Platinum(II) Species and their Coordination to Amino Acids and Methioine Motifs
Human and yeast analogs of a high affinity copper transport protein (hCtr1 and yCtr1) have been implicated in the transport of platinum-based drugs in cells. Using liquid chromatography and mass spectrometry, we have compared the binding interactions between cisplatin, carboplatin and oxaliplatin with synthetic peptides corresponding to the methionine-rich regions of hCtr1 that encompass amino acid residues 7-14 (MGMSYMDS) and 39-46 (MMMMPMTF). Incubation of cisplatin, cis-diamminedichloroplatinum(II), with a peptide species containing a single methionine results in the loss of 1 or 2 chloride ligands of cisplatin upon coordination of the Pt center to the thioether of methionine and a backbone amide.
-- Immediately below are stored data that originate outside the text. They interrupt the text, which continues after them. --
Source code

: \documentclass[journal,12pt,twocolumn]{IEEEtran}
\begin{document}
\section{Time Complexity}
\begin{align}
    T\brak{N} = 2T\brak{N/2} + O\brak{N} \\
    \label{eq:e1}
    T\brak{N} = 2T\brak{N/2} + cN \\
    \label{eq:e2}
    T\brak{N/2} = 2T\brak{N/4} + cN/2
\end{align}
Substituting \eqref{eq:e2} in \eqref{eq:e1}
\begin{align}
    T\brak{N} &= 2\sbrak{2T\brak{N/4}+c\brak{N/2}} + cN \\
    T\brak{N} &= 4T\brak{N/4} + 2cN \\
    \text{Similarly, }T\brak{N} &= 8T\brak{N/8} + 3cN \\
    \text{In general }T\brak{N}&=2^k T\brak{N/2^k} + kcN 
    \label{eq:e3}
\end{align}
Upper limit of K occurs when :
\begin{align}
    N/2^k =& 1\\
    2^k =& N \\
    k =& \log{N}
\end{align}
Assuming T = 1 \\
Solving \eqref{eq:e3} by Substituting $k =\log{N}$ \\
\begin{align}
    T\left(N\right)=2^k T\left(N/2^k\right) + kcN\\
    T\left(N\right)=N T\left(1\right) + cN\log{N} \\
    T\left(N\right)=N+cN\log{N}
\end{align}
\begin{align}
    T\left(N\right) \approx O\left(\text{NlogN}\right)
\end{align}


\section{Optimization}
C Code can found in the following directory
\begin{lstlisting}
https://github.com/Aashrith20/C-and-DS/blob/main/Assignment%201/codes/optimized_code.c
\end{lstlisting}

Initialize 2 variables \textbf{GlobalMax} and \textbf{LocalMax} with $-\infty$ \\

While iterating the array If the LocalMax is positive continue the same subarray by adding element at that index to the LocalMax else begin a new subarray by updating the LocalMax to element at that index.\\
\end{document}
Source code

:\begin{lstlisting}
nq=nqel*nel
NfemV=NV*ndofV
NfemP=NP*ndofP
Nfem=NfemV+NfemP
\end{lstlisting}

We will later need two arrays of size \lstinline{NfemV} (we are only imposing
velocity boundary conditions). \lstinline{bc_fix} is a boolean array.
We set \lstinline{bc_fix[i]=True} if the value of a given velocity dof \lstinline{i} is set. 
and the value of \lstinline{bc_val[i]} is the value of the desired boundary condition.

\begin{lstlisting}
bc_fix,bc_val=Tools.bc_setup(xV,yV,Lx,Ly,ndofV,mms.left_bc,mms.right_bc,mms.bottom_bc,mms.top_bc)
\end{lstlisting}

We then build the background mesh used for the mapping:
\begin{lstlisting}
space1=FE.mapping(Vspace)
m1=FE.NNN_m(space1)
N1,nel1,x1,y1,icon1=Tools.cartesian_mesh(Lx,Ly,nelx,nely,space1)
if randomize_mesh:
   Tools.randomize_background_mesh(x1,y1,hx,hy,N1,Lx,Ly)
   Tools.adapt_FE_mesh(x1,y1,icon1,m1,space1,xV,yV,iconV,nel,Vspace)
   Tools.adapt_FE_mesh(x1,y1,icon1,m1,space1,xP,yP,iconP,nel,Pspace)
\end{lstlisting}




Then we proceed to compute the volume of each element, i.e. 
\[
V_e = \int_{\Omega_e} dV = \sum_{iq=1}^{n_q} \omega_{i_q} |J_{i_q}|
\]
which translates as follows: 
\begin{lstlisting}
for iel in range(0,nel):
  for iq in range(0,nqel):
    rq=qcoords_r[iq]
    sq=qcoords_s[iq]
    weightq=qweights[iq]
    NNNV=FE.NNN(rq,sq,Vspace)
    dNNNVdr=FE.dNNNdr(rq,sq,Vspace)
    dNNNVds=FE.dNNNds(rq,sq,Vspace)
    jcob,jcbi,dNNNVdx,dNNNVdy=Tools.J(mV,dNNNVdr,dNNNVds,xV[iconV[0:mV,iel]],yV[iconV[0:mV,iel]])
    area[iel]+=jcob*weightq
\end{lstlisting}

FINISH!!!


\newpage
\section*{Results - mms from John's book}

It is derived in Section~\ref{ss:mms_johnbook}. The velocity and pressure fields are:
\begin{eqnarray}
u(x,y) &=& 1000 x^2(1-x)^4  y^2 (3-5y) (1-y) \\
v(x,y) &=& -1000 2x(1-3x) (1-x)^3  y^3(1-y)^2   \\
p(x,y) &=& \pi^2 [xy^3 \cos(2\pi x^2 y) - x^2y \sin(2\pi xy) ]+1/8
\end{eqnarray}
The interactions of cisplatin and carboplatin with Met-rich motifs containing three or more methionines result in removal of the carrier ligands of both platinum complexes. These results imply that the interaction of cisplatin with methionine-rich regions of hCtr1 alters the drug in such a way that it is no longer in its active form. In contrast, in the presence of a peptide corresponding to residues 39-46 containing 5 methionines, oxaliplatin retains its cyclohexyldiamine ligand upon platinum coordination to the peptide. This result indicates that should oxaliplatin utilize hCtr1 to enter a cell, the drug could remain in its active form.
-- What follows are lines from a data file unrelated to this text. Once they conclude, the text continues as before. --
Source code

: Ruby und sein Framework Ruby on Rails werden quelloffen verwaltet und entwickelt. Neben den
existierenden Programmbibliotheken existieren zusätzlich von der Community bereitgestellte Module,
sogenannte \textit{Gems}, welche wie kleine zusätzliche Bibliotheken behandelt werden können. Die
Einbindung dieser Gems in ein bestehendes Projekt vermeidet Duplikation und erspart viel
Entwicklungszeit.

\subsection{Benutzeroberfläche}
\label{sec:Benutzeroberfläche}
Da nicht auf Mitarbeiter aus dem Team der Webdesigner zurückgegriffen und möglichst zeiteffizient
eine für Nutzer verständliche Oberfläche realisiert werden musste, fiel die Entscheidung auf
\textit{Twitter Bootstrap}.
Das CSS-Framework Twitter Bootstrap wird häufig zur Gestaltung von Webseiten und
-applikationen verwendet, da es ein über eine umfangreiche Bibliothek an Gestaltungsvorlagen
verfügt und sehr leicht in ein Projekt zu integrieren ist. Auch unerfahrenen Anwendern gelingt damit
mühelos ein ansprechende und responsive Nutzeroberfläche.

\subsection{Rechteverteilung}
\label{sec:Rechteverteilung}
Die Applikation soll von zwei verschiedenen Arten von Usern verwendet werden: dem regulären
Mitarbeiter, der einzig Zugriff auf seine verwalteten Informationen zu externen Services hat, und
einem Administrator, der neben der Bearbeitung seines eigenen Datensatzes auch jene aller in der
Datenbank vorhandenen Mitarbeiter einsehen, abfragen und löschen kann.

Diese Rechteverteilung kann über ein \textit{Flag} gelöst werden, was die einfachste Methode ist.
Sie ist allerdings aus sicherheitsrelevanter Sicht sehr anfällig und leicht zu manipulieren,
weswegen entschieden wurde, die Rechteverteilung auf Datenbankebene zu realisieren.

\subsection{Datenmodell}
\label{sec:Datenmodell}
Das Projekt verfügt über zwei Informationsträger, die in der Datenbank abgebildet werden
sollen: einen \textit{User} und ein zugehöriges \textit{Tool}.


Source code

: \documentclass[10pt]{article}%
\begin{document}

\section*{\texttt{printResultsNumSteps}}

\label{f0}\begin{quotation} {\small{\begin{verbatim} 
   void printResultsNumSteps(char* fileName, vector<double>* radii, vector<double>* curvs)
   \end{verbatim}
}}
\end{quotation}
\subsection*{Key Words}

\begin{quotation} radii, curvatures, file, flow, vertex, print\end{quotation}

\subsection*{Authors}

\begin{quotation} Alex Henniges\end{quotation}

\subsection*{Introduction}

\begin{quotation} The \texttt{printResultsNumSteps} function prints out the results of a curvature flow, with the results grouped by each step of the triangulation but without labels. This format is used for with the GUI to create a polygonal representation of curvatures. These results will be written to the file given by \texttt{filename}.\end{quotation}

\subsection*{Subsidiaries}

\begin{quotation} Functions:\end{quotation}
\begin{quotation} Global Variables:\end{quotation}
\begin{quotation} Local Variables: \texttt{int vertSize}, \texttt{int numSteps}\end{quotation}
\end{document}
In an effort to exploit the interactions of Pt(II) species with methionine, a second project focused on the development of a fluorescent Pt(II) species that selectively coordinates methionine-rich motifs. The syntheses of multinuclear Pt(II) and Ru(II)-Pt(II) complexes containing 2,3-bis(2-pyridyl)pyrazine (dpp) as a bridging ligand were carried out and their coordination to sulfur containing amino acids and bovine serum albumin were explored using UV-Vis and Fluorescence Spectroscopy techniques. The coordination of methionine, cysteine and histidine to [Ru(II)[(Pt(II)Cl2dpp))3] results in the removal of the Pt(II)Cl2 moieties from [Ru(II)(dpp)3]. As a consequence, dpp should not be incorporated into a Pt(II) species for the development of a met-specific fluorescent Pt(II) complex.
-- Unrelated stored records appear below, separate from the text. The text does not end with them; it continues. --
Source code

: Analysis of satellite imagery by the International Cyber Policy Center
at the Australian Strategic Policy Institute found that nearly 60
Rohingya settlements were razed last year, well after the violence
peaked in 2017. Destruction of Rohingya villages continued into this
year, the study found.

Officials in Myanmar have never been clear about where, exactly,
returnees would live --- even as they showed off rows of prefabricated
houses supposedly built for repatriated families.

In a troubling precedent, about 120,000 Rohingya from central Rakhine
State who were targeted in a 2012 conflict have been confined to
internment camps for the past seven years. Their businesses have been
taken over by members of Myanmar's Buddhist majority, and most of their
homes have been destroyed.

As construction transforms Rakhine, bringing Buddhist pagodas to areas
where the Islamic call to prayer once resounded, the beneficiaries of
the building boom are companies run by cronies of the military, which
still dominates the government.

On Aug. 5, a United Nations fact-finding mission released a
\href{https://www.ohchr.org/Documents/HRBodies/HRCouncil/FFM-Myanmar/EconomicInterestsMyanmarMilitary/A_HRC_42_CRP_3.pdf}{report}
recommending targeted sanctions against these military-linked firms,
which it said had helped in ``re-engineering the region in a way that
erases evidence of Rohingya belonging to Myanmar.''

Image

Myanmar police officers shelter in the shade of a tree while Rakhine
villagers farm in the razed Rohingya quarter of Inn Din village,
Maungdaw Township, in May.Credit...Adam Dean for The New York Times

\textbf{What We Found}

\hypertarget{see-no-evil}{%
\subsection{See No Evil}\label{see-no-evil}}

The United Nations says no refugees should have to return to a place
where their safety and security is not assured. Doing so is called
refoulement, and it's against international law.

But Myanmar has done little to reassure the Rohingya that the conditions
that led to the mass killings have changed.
The discovery of interactions of Pt(II) species with methionine-rich portions of proteins has opened the door for the development of Pt(II) fluorescent species that could potentially coordinate to proteins with specificity for methionine-motifs. The syntheses of multinuclear Pt(II) complexes, using 2,3-bis(2-pyridyl)pyrazine (dpp) as a bridging ligand were carried out and their coordination to sulfur containing amino acids and bovine serum albumin were explored using UV-Vis and Fluorescence Spectroscopy techniques.